Had a USB drive that Windows refused to write to, throwing “the media is write protected” every time I tried to copy a file or format it. The drive itself had no physical write-protect switch – at least not that I could see. Here’s the full breakdown of what can cause this and how to fix each case.
Case 1: Physical write-protect switch
Some SD cards and USB drives have a small physical lock switch on the side. If this is engaged, it’s hardware-level write protection and no software fix will help. Check for a small slider on the side of the card or drive and move it to the unlocked position.
Case 2: diskpart clearreadonly
This is the most effective software fix:
- Open Command Prompt as administrator
- Type
diskpartand press Enter - Type
list diskto see your drives - Type
select disk #(replace # with the disk number of your drive) - Type
attributes disk clear readonly - Type
exit
This removes the read-only attribute at the disk level. Eject and reinsert the drive after running this.
Case 3: Registry edit
Sometimes the write-protect flag is set in the Windows Registry:
- Run regedit as administrator
- Navigate to
HKEY_LOCAL_MACHINE\SYSTEM\CurrentControlSet\Control\StorageDevicePolicies - Double-click WriteProtect
- Change the value from 1 to 0
- Click OK and restart
If StorageDevicePolicies doesn’t exist, write protection is not being set this way and you can skip this step.
Case 4: Corrupted file system or bad sectors
If the above don’t work, the drive may have a corrupted filesystem that Windows is treating as read-only as a protective measure. Try:
- Right-click the drive in File Explorer > Properties > Tools > Check
- Or run
chkdsk X: /f /rin admin Command Prompt (replace X with the drive letter)
chkdsk can fix logical errors. If it finds bad sectors, that points toward hardware failure.

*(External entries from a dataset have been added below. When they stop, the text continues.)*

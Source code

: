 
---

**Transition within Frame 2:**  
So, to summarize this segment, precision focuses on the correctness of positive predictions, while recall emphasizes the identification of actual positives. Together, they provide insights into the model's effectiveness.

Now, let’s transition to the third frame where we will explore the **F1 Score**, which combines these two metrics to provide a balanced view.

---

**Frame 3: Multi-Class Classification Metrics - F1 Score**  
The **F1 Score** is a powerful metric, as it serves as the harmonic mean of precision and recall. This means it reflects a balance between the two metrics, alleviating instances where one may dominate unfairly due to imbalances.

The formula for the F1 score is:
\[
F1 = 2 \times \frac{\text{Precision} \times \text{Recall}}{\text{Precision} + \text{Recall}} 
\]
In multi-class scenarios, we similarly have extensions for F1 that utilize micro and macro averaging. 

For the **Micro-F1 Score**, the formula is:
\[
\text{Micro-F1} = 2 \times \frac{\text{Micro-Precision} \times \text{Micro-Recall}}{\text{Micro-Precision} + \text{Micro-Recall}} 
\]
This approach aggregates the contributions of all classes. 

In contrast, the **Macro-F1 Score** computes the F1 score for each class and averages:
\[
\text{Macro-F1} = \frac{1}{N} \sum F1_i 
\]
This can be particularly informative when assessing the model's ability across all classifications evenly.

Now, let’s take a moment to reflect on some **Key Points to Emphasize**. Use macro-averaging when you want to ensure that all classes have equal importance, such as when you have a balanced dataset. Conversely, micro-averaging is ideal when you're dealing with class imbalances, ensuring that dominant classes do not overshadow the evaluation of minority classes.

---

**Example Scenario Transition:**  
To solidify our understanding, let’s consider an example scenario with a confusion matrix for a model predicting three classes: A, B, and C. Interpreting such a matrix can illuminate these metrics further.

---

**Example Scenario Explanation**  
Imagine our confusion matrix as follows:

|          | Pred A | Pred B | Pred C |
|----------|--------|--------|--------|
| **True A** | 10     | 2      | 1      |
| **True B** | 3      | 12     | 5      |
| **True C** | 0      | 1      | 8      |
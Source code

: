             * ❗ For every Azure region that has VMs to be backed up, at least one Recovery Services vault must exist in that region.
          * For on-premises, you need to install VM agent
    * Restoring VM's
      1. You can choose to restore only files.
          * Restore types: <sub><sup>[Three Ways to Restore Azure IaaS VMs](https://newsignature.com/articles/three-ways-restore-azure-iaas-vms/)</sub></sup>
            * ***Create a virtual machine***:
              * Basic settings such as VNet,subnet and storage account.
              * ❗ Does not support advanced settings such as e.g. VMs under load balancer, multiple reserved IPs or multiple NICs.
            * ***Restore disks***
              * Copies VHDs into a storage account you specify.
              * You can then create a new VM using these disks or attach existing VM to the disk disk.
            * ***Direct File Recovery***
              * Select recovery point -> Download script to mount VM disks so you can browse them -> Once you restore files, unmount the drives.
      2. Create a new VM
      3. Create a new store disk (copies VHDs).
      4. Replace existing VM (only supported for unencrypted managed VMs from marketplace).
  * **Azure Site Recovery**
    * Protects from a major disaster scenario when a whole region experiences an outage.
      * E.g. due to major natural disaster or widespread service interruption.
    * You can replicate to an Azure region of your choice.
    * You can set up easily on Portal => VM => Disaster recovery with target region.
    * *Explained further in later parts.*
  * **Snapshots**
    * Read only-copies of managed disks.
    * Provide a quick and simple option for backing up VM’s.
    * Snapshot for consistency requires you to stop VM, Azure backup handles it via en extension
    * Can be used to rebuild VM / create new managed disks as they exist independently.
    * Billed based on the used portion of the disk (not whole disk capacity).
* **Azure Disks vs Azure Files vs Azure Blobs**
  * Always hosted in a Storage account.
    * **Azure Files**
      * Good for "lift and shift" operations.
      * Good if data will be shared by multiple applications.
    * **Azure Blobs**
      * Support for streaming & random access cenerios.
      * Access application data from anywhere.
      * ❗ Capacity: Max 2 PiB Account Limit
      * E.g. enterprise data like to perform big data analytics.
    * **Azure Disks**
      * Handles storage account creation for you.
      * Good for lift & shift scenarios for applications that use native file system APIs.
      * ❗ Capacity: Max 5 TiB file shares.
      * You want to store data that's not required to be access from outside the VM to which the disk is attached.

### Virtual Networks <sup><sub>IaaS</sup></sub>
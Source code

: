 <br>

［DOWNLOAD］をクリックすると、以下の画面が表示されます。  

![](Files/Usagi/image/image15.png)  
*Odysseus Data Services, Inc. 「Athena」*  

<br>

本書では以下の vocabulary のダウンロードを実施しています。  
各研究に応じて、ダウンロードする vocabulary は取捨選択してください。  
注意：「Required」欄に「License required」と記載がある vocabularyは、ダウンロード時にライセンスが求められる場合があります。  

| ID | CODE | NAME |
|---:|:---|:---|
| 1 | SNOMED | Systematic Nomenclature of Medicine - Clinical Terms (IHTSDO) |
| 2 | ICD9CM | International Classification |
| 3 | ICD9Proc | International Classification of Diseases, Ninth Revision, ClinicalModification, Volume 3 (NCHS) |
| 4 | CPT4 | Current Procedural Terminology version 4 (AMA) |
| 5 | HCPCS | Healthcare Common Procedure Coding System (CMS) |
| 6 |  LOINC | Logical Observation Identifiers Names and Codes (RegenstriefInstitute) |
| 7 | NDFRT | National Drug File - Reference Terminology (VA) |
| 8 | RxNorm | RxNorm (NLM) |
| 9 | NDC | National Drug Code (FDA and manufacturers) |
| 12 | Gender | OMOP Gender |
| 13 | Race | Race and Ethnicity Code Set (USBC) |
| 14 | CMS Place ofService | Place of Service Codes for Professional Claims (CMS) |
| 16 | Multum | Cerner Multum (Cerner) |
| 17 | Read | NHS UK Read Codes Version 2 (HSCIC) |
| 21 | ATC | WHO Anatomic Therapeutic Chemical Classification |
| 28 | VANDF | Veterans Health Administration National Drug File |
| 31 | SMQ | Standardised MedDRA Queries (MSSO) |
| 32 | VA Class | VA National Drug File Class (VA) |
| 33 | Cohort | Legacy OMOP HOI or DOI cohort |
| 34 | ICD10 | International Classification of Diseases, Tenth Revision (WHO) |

Case 5: The drive is actually failing
If nothing above works and the drive is reporting write protection that can’t be cleared, the most likely explanation is hardware failure. Flash memory has a limited write cycle life, and some drives set themselves to read-only mode to preserve data when they detect impending failure. This is a feature, not a bug – it’s protecting your data. Back up everything on the drive immediately and replace it.